Although this trilogy has deviated quite a bit from the books, it’s still super exciting to see how they’ve interpreted it. And of course cast is freaking awesome with Dylan O’Brien starring, with Kayla Scodelario, Ki Hong Lee, and Thomas Brodie-Sangster.
OTHERS TO WATCH OUT FOR
These ones don’t have trailers yet, but they’re reportedly coming out in 2018 and we are EXCITED for this line up! All The Bright Places promises to be an emotional roller coaster and The Darkest Minds (starring Amandla Stenberg) will be a superpower / dystopian action film that’s definitely going to awe us! And also Every Day by bestselling author David Leviathan, which features a teen who wakes up every day in a different body!

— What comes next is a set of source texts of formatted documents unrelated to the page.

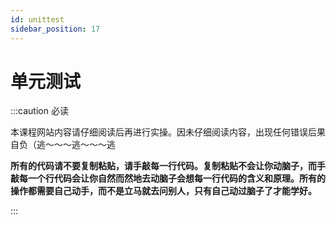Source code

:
 ```yaml
---
id: unittest
sidebar_position: 17
---
```


# 单元测试

:::caution 必读

本课程网站内容请仔细阅读后再进行实操。因未仔细阅读内容，出现任何错误后果自负（逃～～～逃～～～逃

**所有的代码请不要复制粘贴，请手敲每一行代码。复制粘贴不会让你动脑子，而手敲每一个行代码会让你自然而然地去动脑子会想每一行代码的含义和原理。所有的操作都需要自己动手，而不是立马就去问别人，只有自己动过脑子了才能学好。**

:::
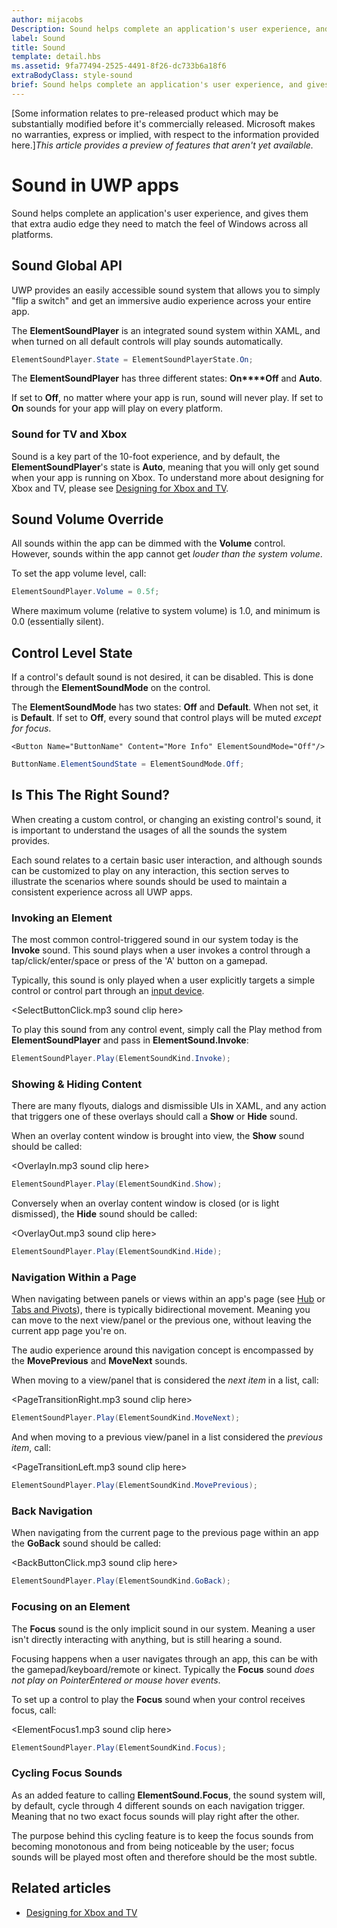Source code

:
 ```yaml
---
author: mijacobs
Description: Sound helps complete an application's user experience, and gives them that extra audio edge they need to match the feel of Windows across all platforms.
label: Sound
title: Sound
template: detail.hbs
ms.assetid: 9fa77494-2525-4491-8f26-dc733b6a18f6
extraBodyClass: style-sound
brief: Sound helps complete an application's user experience, and gives them that extra audio edge they need to match the feel of Windows across all platforms.
---
```

[Some information relates to pre-released product which may be substantially modified before it's commercially released. Microsoft makes no warranties, express or implied, with respect to the information provided here.]*This article provides a preview of features that aren't yet available.*

# Sound in UWP apps

Sound helps complete an application's user experience, and gives them that extra audio edge they need to match the feel of Windows across all platforms.

## Sound Global API
UWP provides an easily accessible sound system that allows you to simply "flip a switch" and get an immersive audio experience across your entire app.

The **ElementSoundPlayer** is an integrated sound system within XAML, and when turned on all default controls will play sounds automatically.
```C#
ElementSoundPlayer.State = ElementSoundPlayerState.On;
```
The **ElementSoundPlayer** has three different states: **On****Off** and **Auto**.

If set to **Off**, no matter where your app is run, sound will never play. If set to **On** sounds for your app will play on every platform.

### Sound for TV and Xbox

Sound is a key part of the 10-foot experience, and by default, the **ElementSoundPlayer**'s state is **Auto**, meaning that you will only get sound when your app is running on Xbox.
To understand more about designing for Xbox and TV, please see [Designing for Xbox and TV](http://go.microsoft.com/fwlink/?LinkId=760736).

## Sound Volume Override
All sounds within the app can be dimmed with the **Volume** control. However, sounds within the app cannot get *louder than the system volume*.

To set the app volume level, call:
```C#
ElementSoundPlayer.Volume = 0.5f;
```
Where maximum volume (relative to system volume) is 1.0, and minimum is 0.0 (essentially silent).

## Control Level State
If a control's default sound is not desired, it can be disabled. This is done through the **ElementSoundMode** on the control.

The **ElementSoundMode** has two states: **Off** and **Default**. When not set, it is **Default**. If set to **Off**, every sound that control plays will be muted *except for focus*.

```XAML
<Button Name="ButtonName" Content="More Info" ElementSoundMode="Off"/>
```

```C#
ButtonName.ElementSoundState = ElementSoundMode.Off;
```

## Is This The Right Sound?
When creating a custom control, or changing an existing control's sound, it is important to understand the usages of all the sounds the system provides.

Each sound relates to a certain basic user interaction, and although sounds can be customized to play on any interaction, this section serves to illustrate the scenarios where sounds should be used to maintain a consistent experience across all UWP apps.

### Invoking an Element
The most common control-triggered sound in our system today is the **Invoke** sound. This sound plays when a user invokes a control through a tap/click/enter/space or press of the 'A' button on a gamepad.

Typically, this sound is only played when a user explicitly targets a simple control or control part through an [input device](/input-and-devices/guidelines-for-interactions/).

<SelectButtonClick.mp3 sound clip here>

To play this sound from any control event, simply call the Play method from **ElementSoundPlayer** and pass in **ElementSound.Invoke**:
```C#
ElementSoundPlayer.Play(ElementSoundKind.Invoke);
```

### Showing & Hiding Content
There are many flyouts, dialogs and dismissible UIs in XAML, and any action that triggers one of these overlays should call a **Show** or **Hide** sound.

When an overlay content window is brought into view, the **Show** sound should be called:

<OverlayIn.mp3 sound clip here>

```C#
ElementSoundPlayer.Play(ElementSoundKind.Show);
```
Conversely when an overlay content window is closed (or is light dismissed), the **Hide** sound should be called:

<OverlayOut.mp3 sound clip here>

```C#
ElementSoundPlayer.Play(ElementSoundKind.Hide);
```
### Navigation Within a Page
When navigating between panels or views within an app's page (see [Hub](/controls-and-patterns/hub/) or [Tabs and Pivots](/controls-and-patterns/tabs-pivot/)), there is typically bidirectional movement. Meaning you can move to the next view/panel or the previous one, without leaving the current app page you're on.

The audio experience around this navigation concept is encompassed by the **MovePrevious** and **MoveNext** sounds.

When moving to a view/panel that is considered the *next item* in a list, call:

<PageTransitionRight.mp3 sound clip here>

```C#
ElementSoundPlayer.Play(ElementSoundKind.MoveNext);
```
And when moving to a previous view/panel in a list considered the *previous item*, call:

<PageTransitionLeft.mp3 sound clip here>

```C#
ElementSoundPlayer.Play(ElementSoundKind.MovePrevious);
```
### Back Navigation
When navigating from the current page to the previous page within an app the **GoBack** sound should be called:

<BackButtonClick.mp3 sound clip here>

```C#
ElementSoundPlayer.Play(ElementSoundKind.GoBack);
```
### Focusing on an Element
The **Focus** sound is the only implicit sound in our system. Meaning a user isn't directly interacting with anything, but is still hearing a sound.

Focusing happens when a user navigates through an app, this can be with the gamepad/keyboard/remote or kinect. Typically the **Focus** sound *does not play on PointerEntered or mouse hover events*.

To set up a control to play the **Focus** sound when your control receives focus, call:

<ElementFocus1.mp3 sound clip here>

```C#
ElementSoundPlayer.Play(ElementSoundKind.Focus);
```
### Cycling Focus Sounds
As an added feature to calling **ElementSound.Focus**, the sound system will, by default, cycle through 4 different sounds on each navigation trigger. Meaning that no two exact focus sounds will play right after the other.

The purpose behind this cycling feature is to keep the focus sounds from becoming monotonous and from being noticeable by the user; focus sounds will be played most often and therefore should be the most subtle.

## Related articles
* [Designing for Xbox and TV](http://go.microsoft.com/fwlink/?LinkId=760736)


<!--HONumber=Jun16_HO2-->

Kids Like Us by Hilary Reyl is a gorgeous story set in France about bookworms, French bakeries, and autism. There was so much to love while reading it and it was super easy to be immersed in the detailed setting, so it wasn’t like reading a book — more like living in it. Plus the narrator, Martin, is an utter book lover and how relatable is that?!
The story is about Martin who’s living abroad in France for a while as his mother directs a film. He’s supposed to go to school and just enjoy the culture and life there, but things are complicated since change is very hard for him. Martin’s on the autism spectrum and his greatest focus in life is a super old book that he’s obsessed with. Even when he attends the local high school, he meets a girl who he thinks is straight out of his novel…although of course she isn’t so this is a bit of a problem. It’s a story of accepting differences and realising there’s no “one way” to exist and lead a good life.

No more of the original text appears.